You're a bright young woman. This statement is getting much closer. What I'm hearing you say, is that you had poor boundaries and you easily slipped down the slope from "caring coworker" to "FWB." My suggestion is that you look into why you slipped so easily. Pardon the awful pun, but what hole were you filling? Having an A is a form of self-medicating, for many of us. What is your illness? That is the question you need to answer. In other words, as a wise SI member used to say, "fix your shit." Because if you don't, I'm afraid when you're 35 and you have a husband, demanding career, and two little kids...you may find yourself right back here.
One thing, which I'm going to tackle with my IC first, is that I lack assertiveness. On a scale of 1 to 10, I may hit a 4 if I really try. And it ends up as a "I don't know if I'm comfortable with that" instead of out right refusing.
Another is this sense of pity for people? It could tie in to external validation. Oh, how sad! This poor man has had a poor life, no friends, and is so lonely! I should be his friend!
I noticed I did this with strangers. Once I went to Wal-Mart at 4 in the morning (I was working 3rd shift so this was normal.). A guy in his 40's who barely spoke a lick of English approached me for my number. Normally the thought of a man 20 years older than me approaching me is sickening, but it seemed my logic took a nap. I didn't want to give this guy my number, obviously. But then I started having intrusive thoughts. "Aw, the poor guy probably doesn't know anyone. It must be so hard to make them when you can't speak their language. If you walk away, he'll think you're an asshole. You wouldn't want that, would you?" So, after an awkward 10 minutes, I told him I "didn't have a phone". Don't think he bought it, but hey, at least I didn't just say NO to the guy! (Sarcasm)
So in a way, I'd say it's a need to be validated by others since I never really was growing up. "PNR is so nice! Look at this nice present she got me!" But there's also feeling pity for the wrong kind of people. In my mind, I think of how I once was. Extremely lonely and friendless.
It's why I really, really say the gift was a mistake. It was a nice thing, but I'm afraid it was just so I could look like the good guy, reaching out for someone who was down on their luck. If instead, I got everyone a small gift or card, then the A probably wouldn't have happened, at the cost of me not being validated.
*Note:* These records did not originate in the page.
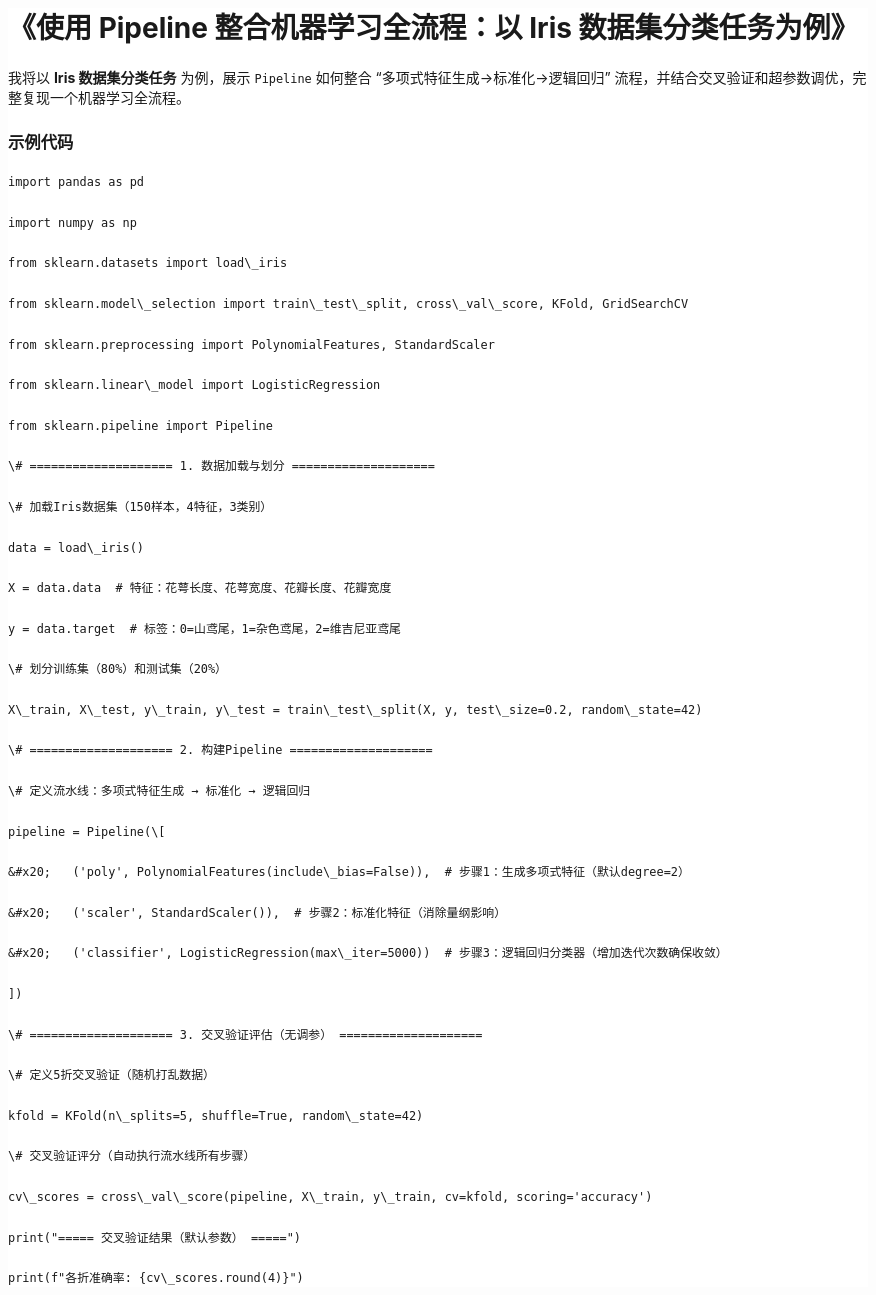 # 《使用 Pipeline 整合机器学习全流程：以 Iris 数据集分类任务为例》

我将以 **Iris 数据集分类任务** 为例，展示 `Pipeline` 如何整合 “多项式特征生成→标准化→逻辑回归” 流程，并结合交叉验证和超参数调优，完整复现一个机器学习全流程。

### **示例代码**



```
import pandas as pd

import numpy as np

from sklearn.datasets import load\_iris

from sklearn.model\_selection import train\_test\_split, cross\_val\_score, KFold, GridSearchCV

from sklearn.preprocessing import PolynomialFeatures, StandardScaler

from sklearn.linear\_model import LogisticRegression

from sklearn.pipeline import Pipeline

\# ==================== 1. 数据加载与划分 ====================

\# 加载Iris数据集（150样本，4特征，3类别）

data = load\_iris()

X = data.data  # 特征：花萼长度、花萼宽度、花瓣长度、花瓣宽度

y = data.target  # 标签：0=山鸢尾，1=杂色鸢尾，2=维吉尼亚鸢尾

\# 划分训练集（80%）和测试集（20%）

X\_train, X\_test, y\_train, y\_test = train\_test\_split(X, y, test\_size=0.2, random\_state=42)

\# ==================== 2. 构建Pipeline ====================

\# 定义流水线：多项式特征生成 → 标准化 → 逻辑回归

pipeline = Pipeline(\[

&#x20;   ('poly', PolynomialFeatures(include\_bias=False)),  # 步骤1：生成多项式特征（默认degree=2）

&#x20;   ('scaler', StandardScaler()),  # 步骤2：标准化特征（消除量纲影响）

&#x20;   ('classifier', LogisticRegression(max\_iter=5000))  # 步骤3：逻辑回归分类器（增加迭代次数确保收敛）

])

\# ==================== 3. 交叉验证评估（无调参） ====================

\# 定义5折交叉验证（随机打乱数据）

kfold = KFold(n\_splits=5, shuffle=True, random\_state=42)

\# 交叉验证评分（自动执行流水线所有步骤）

cv\_scores = cross\_val\_score(pipeline, X\_train, y\_train, cv=kfold, scoring='accuracy')

print("===== 交叉验证结果（默认参数） =====")

print(f"各折准确率: {cv\_scores.round(4)}")
```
Ironically, a majority of communication with BW over the past two years has been through texts as well, because she doesn't want to talk to me. Unfortunately, I personally feel that texting loses the same human element in this regard, too. I really wish we didn't do so much texting, but it's what she wants...
But do I think copious amounts of alcohol is what lead me to have a year long affair? No. Not at all. This is all so much deeper in my opinion than 'boundaries'. This is sort of a 'what came first, the chicken or the egg?' kind of question.
[This message edited by helpemegetoverit at 10:39 PM, November 27th (Wednesday)]
"You don't get to choose if you get hurt in this world...but you do have some say in who hurts you."